Windows 95 has been made into an 'app' which you can now tinker with on your Windows PC, MacOS, or Linux machine. Yesterday Slack developer Felix Rieseberg released the software onto GitHub, weighing in at 129MB, and today followed it up with version 1.1 - including floppy disk support.
Rieseberg announced the Windows 95 app release via Twitter. He wrote "I put Windows 95 into an Electron app that now runs on macOS, Windows, and Linux," and joked "It's a terrible idea that works shockingly well. I'm so sorry."
After downloading and running the Electron app on my PC, everything seemed to run OK during a rudimentary poke around. You will find all the Windows 95 standards here, and ye olde Minesweeper seems popular with Twitterers. I'm not sure of the boundaries of this app, but some reports, like one on The Verge, say that Internet Explorer doesn't work. Actually Rieseberg followed up his release Tweet to explain that networking and node are disabled, likely for security reasons.

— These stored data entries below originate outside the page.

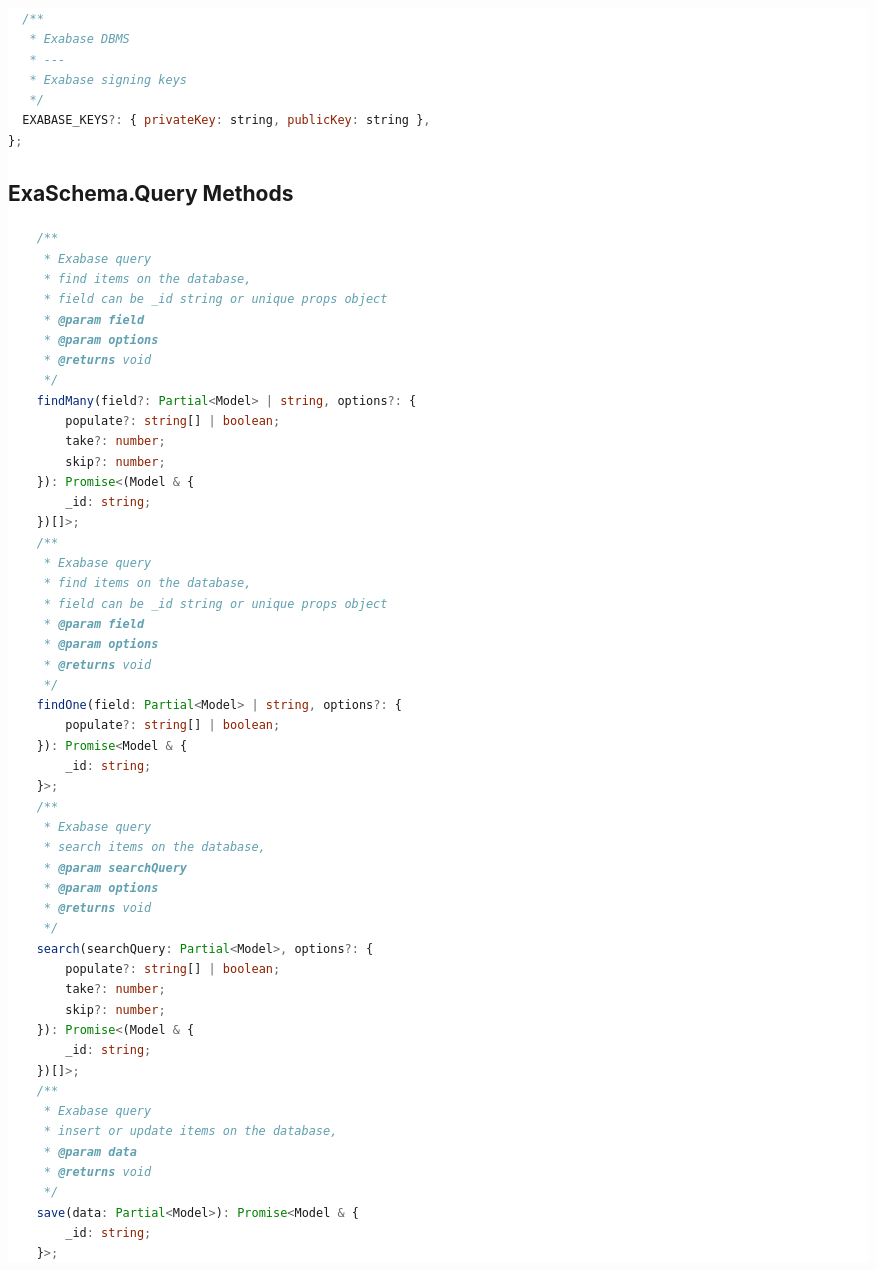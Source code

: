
 ```js
  /**
   * Exabase DBMS
   * ---
   * Exabase signing keys
   */
  EXABASE_KEYS?: { privateKey: string, publicKey: string },
};
```

## ExaSchema.Query Methods

```ts
    /**
     * Exabase query
     * find items on the database,
     * field can be _id string or unique props object
     * @param field
     * @param options
     * @returns void
     */
    findMany(field?: Partial<Model> | string, options?: {
        populate?: string[] | boolean;
        take?: number;
        skip?: number;
    }): Promise<(Model & {
        _id: string;
    })[]>;
    /**
     * Exabase query
     * find items on the database,
     * field can be _id string or unique props object
     * @param field
     * @param options
     * @returns void
     */
    findOne(field: Partial<Model> | string, options?: {
        populate?: string[] | boolean;
    }): Promise<Model & {
        _id: string;
    }>;
    /**
     * Exabase query
     * search items on the database,
     * @param searchQuery
     * @param options
     * @returns void
     */
    search(searchQuery: Partial<Model>, options?: {
        populate?: string[] | boolean;
        take?: number;
        skip?: number;
    }): Promise<(Model & {
        _id: string;
    })[]>;
    /**
     * Exabase query
     * insert or update items on the database,
     * @param data
     * @returns void
     */
    save(data: Partial<Model>): Promise<Model & {
        _id: string;
    }>;
```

Today's update, delivering Floppy disk support, might mean you can add some old Windows 95 programs into this somehow, or at least read and save files from the old base set of programs. During my very short testing the only wrinkle that I noticed was that, even when minimised, the app consumes approx 18 to 20 per cent CPU resources, according to the Windows 10 resource monitor.
I never bought into PCs until Windows 95 arrived - when I invested in a sturdy Dan machine (P133MMX I think). Before that I had various Motorola CPU machines from Atari, Apple and Commodore and was put off by DOS and early versions of Windows which were on university, then work, machines. So, for me, Windows 95 holds a special place in my computer retro-nostalgia memories. I will be watching this app's development with interest.